* **Task to carry out**: Would you please copy each line of the listing that mentions "ellDown"?

Source data section start

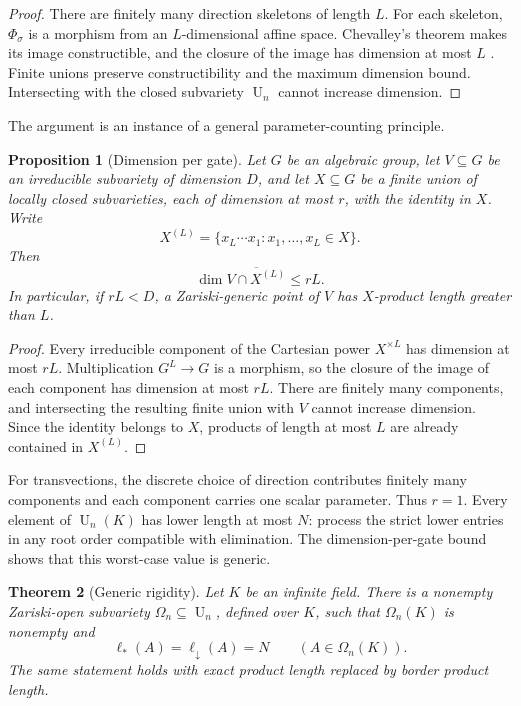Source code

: \documentclass[11pt]{amsart}
\numberwithin{equation}{section}
\newtheorem{theorem}{Theorem}[section]
\newtheorem{proposition}[theorem]{Proposition}
\theoremstyle{definition}
\theoremstyle{remark}
\newcommand{\U}{\operatorname{U}}
\newcommand{\ellDown}{\ell_{\downarrow}}
\newcommand{\ellAll}{\ell_{*}}
\begin{document}
\begin{proof}
There are finitely many direction skeletons of length $L$.  For each skeleton, $\Phi_\sigma$ is a morphism from an $L$-dimensional affine space.  Chevalley's theorem makes its image constructible, and the closure of the image has dimension at most $L$ \cite{Hartshorne1977}.  Finite unions preserve constructibility and the maximum dimension bound.  Intersecting with the closed subvariety $\U_n$ cannot increase dimension.
\end{proof}

The argument is an instance of a general parameter-counting principle.

\begin{proposition}[Dimension per gate]\label{prop:dimension-per-gate}
Let $G$ be an algebraic group, let $V\subseteq G$ be an irreducible subvariety of dimension $D$, and let $X\subseteq G$ be a finite union of locally closed subvarieties, each of dimension at most $r$, with the identity in $X$.  Write
\[
X^{(L)}
=
\{x_L\cdots x_1:x_1,\ldots,x_L\in X\}.
\]
Then
\[
\dim\overline{V\cap X^{(L)}}\le rL.
\]
In particular, if $rL<D$, a Zariski-generic point of $V$ has $X$-product length greater than $L$.
\end{proposition}

\begin{proof}
Every irreducible component of the Cartesian power $X^{\times L}$ has dimension at most $rL$.  Multiplication $G^L\to G$ is a morphism, so the closure of the image of each component has dimension at most $rL$.  There are finitely many components, and intersecting the resulting finite union with $V$ cannot increase dimension.  Since the identity belongs to $X$, products of length at most $L$ are already contained in $X^{(L)}$.
\end{proof}

For transvections, the discrete choice of direction contributes finitely many components and each component carries one scalar parameter.  Thus $r=1$.  Every element of $\U_n(K)$ has lower length at most $N$: process the strict lower entries in any root order compatible with elimination.  The dimension-per-gate bound shows that this worst-case value is generic.

\begin{theorem}[Generic rigidity]\label{thm:generic-rigidity}
Let $K$ be an infinite field.  There is a nonempty Zariski-open subvariety $\Omega_n\subseteq\U_n$, defined over $K$, such that $\Omega_n(K)$ is nonempty and
\[
\ellAll(A)=\ellDown(A)=N
\qquad(A\in\Omega_n(K)).
\]
The same statement holds with exact product length replaced by border product length.
\end{theorem}
\end{document}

Source data section end

* **Response to the exercise**:
\newcommand{\ellDown}{\ell_{\downarrow}}
\ellAll(A)=\ellDown(A)=N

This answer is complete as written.